What all this tells me: The MacBook Air is clearly competitive despite some obvious cons — slightly heavier, lower-res display, lack of touch capability — compared to its rivals. None of the shortcomings seem like deal breakers to me.

Software — This article is primarily about hardware, but it is impossible to ignore the software angle, and in this category a Mac is impressive. Windows buyers will be hard-pressed to find a laptop loaded up with software matching Apple’s sleek iWork apps along with iMovie, iPhoto, and GarageBand, all of which collectively will give a new Mac owner great power out of the box. (iPhoto is not long for this world, as you may have heard, but Apple has a replacement in the wings. See “Apple Unveils iOS 8 and OS X Yosemite at WWDC,” 2 June 2014.)

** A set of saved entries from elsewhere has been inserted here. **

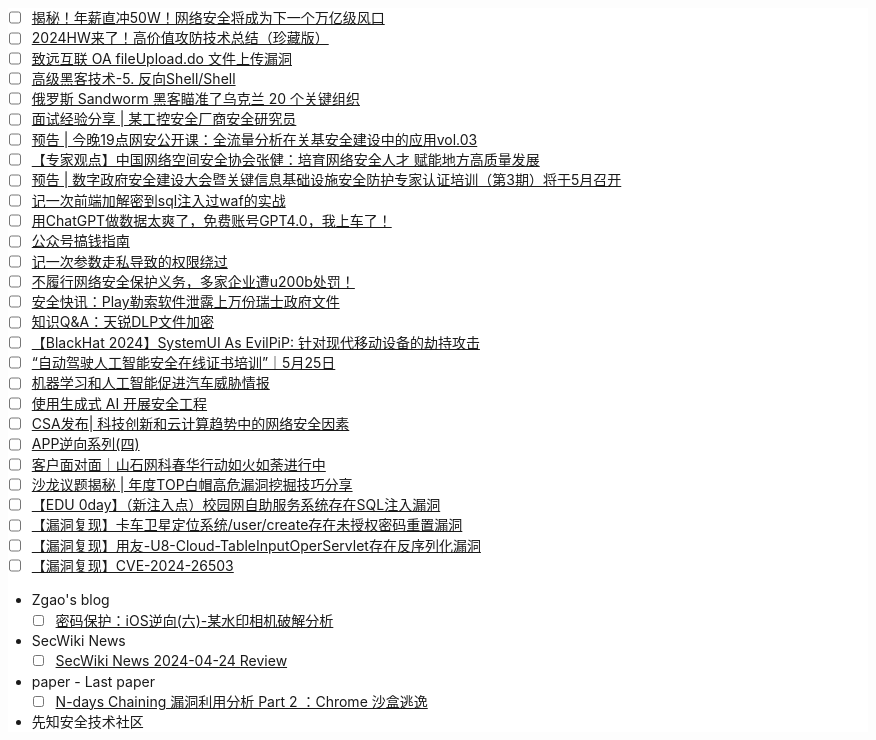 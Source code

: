   - [ ] [揭秘！年薪直冲50W！网络安全将成为下一个万亿级风口](https://mp.weixin.qq.com/s?__biz=MzkxMzMyNzMyMA==&mid=2247555941&idx=2&sn=9e0109fc0b3d1b739a7606654a8abb85)
  - [ ] [2024HW来了！高价值攻防技术总结（珍藏版）](https://mp.weixin.qq.com/s?__biz=MzkxMzMyNzMyMA==&mid=2247555941&idx=1&sn=fd754ded4d105f5a42b0d6903f4c935b)
  - [ ] [致远互联 OA fileUpload.do 文件上传漏洞](https://mp.weixin.qq.com/s?__biz=Mzg4OTkwMDc1Mg==&mid=2247484702&idx=1&sn=640525e999262abdbd738315953791cc)
  - [ ] [高级黑客技术-5. 反向Shell/Shell](https://mp.weixin.qq.com/s?__biz=Mzg4MzgwMDE2Mw==&mid=2247487014&idx=1&sn=76d341357a0972eb4b113cdbf84c64fb)
  - [ ] [俄罗斯 Sandworm 黑客瞄准了乌克兰 20 个关键组织](https://mp.weixin.qq.com/s?__biz=MzUyODkwNDIyMg==&mid=2247539357&idx=2&sn=ab99d2f3d429819412024f7029d2e0ce)
  - [ ] [面试经验分享 | 某工控安全厂商安全研究员](https://mp.weixin.qq.com/s?__biz=MzUyODkwNDIyMg==&mid=2247539357&idx=1&sn=25ef8deda28a548f6e134491c8932231)
  - [ ] [预告 | 今晚19点网安公开课：全流量分析在关基安全建设中的应用vol.03](https://mp.weixin.qq.com/s?__biz=MzA3NzgzNDM0OQ==&mid=2664986273&idx=3&sn=fc0a7f3922bbf6e48403192df3fd5d94)
  - [ ] [【专家观点】中国网络空间安全协会张健：培育网络安全人才 赋能地方高质量发展](https://mp.weixin.qq.com/s?__biz=MzA3NzgzNDM0OQ==&mid=2664986273&idx=2&sn=1801cc91718c2b35c8e8fc75509e42ac)
  - [ ] [预告 | 数字政府安全建设大会暨关键信息基础设施安全防护专家认证培训（第3期）将于5月召开](https://mp.weixin.qq.com/s?__biz=MzA3NzgzNDM0OQ==&mid=2664986273&idx=1&sn=81501b6ef753b448a93d45bf5d6f19f9)
  - [ ] [记一次前端加解密到sql注入过waf的实战](https://mp.weixin.qq.com/s?__biz=MzI4NTcxMjQ1MA==&mid=2247608808&idx=1&sn=9ba9cfa87e04ac81149762f9ac6d5d1a)
  - [ ] [用ChatGPT做数据太爽了，免费账号GPT4.0，我上车了！](https://mp.weixin.qq.com/s?__biz=MzkyMDE5ODYwMw==&mid=2247524225&idx=1&sn=038947aaf8fd9c87e3801bc38413b259)
  - [ ] [公众号搞钱指南](https://mp.weixin.qq.com/s?__biz=Mzk0MTI4NTIzNQ==&mid=2247491357&idx=1&sn=7ec34f357adde5dfb56fa80114c5361a)
  - [ ] [记一次参数走私导致的权限绕过](https://mp.weixin.qq.com/s?__biz=Mzk0MTIzNTgzMQ==&mid=2247514900&idx=1&sn=bdfbcb1e1b113e3394f5866e9fa91584)
  - [ ] [不履行网络安全保护义务，多家企业遭u200b处罚！](https://mp.weixin.qq.com/s?__biz=MjM5MTk0MzIzMQ==&mid=2652019562&idx=3&sn=3c37b40780d0b82301a131b48e616e0a)
  - [ ] [安全快讯：Play勒索软件泄露上万份瑞士政府文件](https://mp.weixin.qq.com/s?__biz=MjM5MTk0MzIzMQ==&mid=2652019562&idx=2&sn=a3f3cf8ebadd374a8372d1bd02a9e879)
  - [ ] [知识Q&A：天锐DLP文件加密](https://mp.weixin.qq.com/s?__biz=MjM5MTk0MzIzMQ==&mid=2652019562&idx=1&sn=f13d8ffc818bc432b8c5f6920300f272)
  - [ ] [【BlackHat 2024】SystemUI As EvilPiP: 针对现代移动设备的劫持攻击](https://mp.weixin.qq.com/s?__biz=Mzk0OTU2ODQ4Mw==&mid=2247485167&idx=1&sn=988ad41b26be85e687d98f28c351b4f7)
  - [ ] [“自动驾驶人工智能安全在线证书培训”｜5月25日](https://mp.weixin.qq.com/s?__biz=MzU2MDk1Nzg2MQ==&mid=2247607101&idx=2&sn=61a348ef1f683a11e9754dac13af30ce)
  - [ ] [机器学习和人工智能促进汽车威胁情报](https://mp.weixin.qq.com/s?__biz=MzU2MDk1Nzg2MQ==&mid=2247607101&idx=3&sn=359efe810f346a4e94fab595674580d8)
  - [ ] [使用生成式 AI 开展安全工程](https://mp.weixin.qq.com/s?__biz=MzU2MDk1Nzg2MQ==&mid=2247607101&idx=1&sn=fca70bf346f8f55dbb1b08759dc53978)
  - [ ] [CSA发布| 科技创新和云计算趋势中的网络安全因素](https://mp.weixin.qq.com/s?__biz=MzA3NzM2MTQ3OA==&mid=2649818784&idx=1&sn=60d1cab31978cd9d353f7934a0b842e5)
  - [ ] [APP逆向系列(四)](https://mp.weixin.qq.com/s?__biz=Mzg5OTg5NzkwNw==&mid=2247484899&idx=1&sn=24a15002ce2e2d902e2b3506e15dd9a7)
  - [ ] [客户面对面｜山石网科春华行动如火如荼进行中](https://mp.weixin.qq.com/s?__biz=MzAxMDE4MTAzMQ==&mid=2661287240&idx=1&sn=c307737720efab194313b206c60ee624)
  - [ ] [沙龙议题揭秘 | 年度TOP白帽高危漏洞挖掘技巧分享](https://mp.weixin.qq.com/s?__biz=Mzg2MDU5NjI0Mw==&mid=2247489645&idx=1&sn=2a0847aec0003c366cb842147ab3bbac)
  - [ ] [【EDU 0day】（新注入点）校园网自助服务系统存在SQL注入漏洞](https://mp.weixin.qq.com/s?__biz=MzU3MjU4MjM3MQ==&mid=2247485107&idx=1&sn=aaf173a14aea3cec1838fa0fe0c48698)
  - [ ] [【漏洞复现】卡车卫星定位系统/user/create存在未授权密码重置漏洞](https://mp.weixin.qq.com/s?__biz=MzkwNTE4Mzc2Mg==&mid=2247485149&idx=2&sn=f002f054dcdc928efb8d26430e4e2677)
  - [ ] [【漏洞复现】用友-U8-Cloud-TableInputOperServlet存在反序列化漏洞](https://mp.weixin.qq.com/s?__biz=MzkwNTE4Mzc2Mg==&mid=2247485149&idx=3&sn=e900c7d78b265037737c2d6e2bf194d7)
  - [ ] [【漏洞复现】CVE-2024-26503](https://mp.weixin.qq.com/s?__biz=MzkwNTE4Mzc2Mg==&mid=2247485149&idx=1&sn=a50654589645a5ce60947e85d6194178)
- Zgao's blog
  - [ ] [密码保护：iOS逆向(六)-某水印相机破解分析](https://zgao.top/ios%e9%80%86%e5%90%91%e5%85%ad-%e6%9f%90%e6%b0%b4%e5%8d%b0%e7%9b%b8%e6%9c%ba%e7%a0%b4%e8%a7%a3%e5%88%86%e6%9e%90/)
- SecWiki News
  - [ ] [SecWiki News 2024-04-24 Review](http://www.sec-wiki.com/?2024-04-24)
- paper - Last paper
  - [ ] [N-days Chaining 漏洞利用分析 Part 2 ：Chrome 沙盒逃逸](https://paper.seebug.org/3155/)
- 先知安全技术社区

I’ll take this a step further: A continual frustration with the Windows PCs I routinely test is that platform’s lack of apps matching certain programs that are in my Mac kit. These include Instacast for Mac, a powerful podcast client; Pocket for Mac, the Mac-native and richly featured app for accessing the popular bookmarking service; Mailplane, a hybrid native/Web app for accessing Gmail and Google Calendar; Reeder, the recently revamped RSS reader; and others.

Yes, these prized Mac apps of mine have Windows kind-of-equivalents. No, I do not think they are remotely comparable. Yes, you might disagree with me in some cases, and I acknowledge that this is partially subjective. I think my fundamental point is a sound one, however: Mac users have kick-butt software. It is one reason I remain so loyal to the Mac; I feel software-deprived when on a PC.

Conclusions — If the upshot from all this analysis isn’t obvious to you, I’ll spell it out: MacBook Air users have nothing to be ashamed about.

My favorite Air alternative here is the Surface Pro 3 — largely because of its superior portability, higher-res display, and the option to detach the keyboard for pure-tablet use — and I love that infinitely adjustable kickstand.


But, if compelled to pick either the Surface Pro 3 or a MacBook Air, I’d comfortably opt for the latter, no question.

Some Mac users will want to hold out for a Retina display, but those having upgrade urgency can buy an Air with heads held high. Touch-screen capability on a PC makes sense, but it does not on a Mac, so who the heck cares? Airs are among the sleekest, sexiest, and most lappable (the last time I am using that word, I swear). And spec for spec, the Air matches up adequately, if not perfectly, with top-flight Windows laptops having roughly comparable pricing.

Go forth and shop with pride, Apple fans.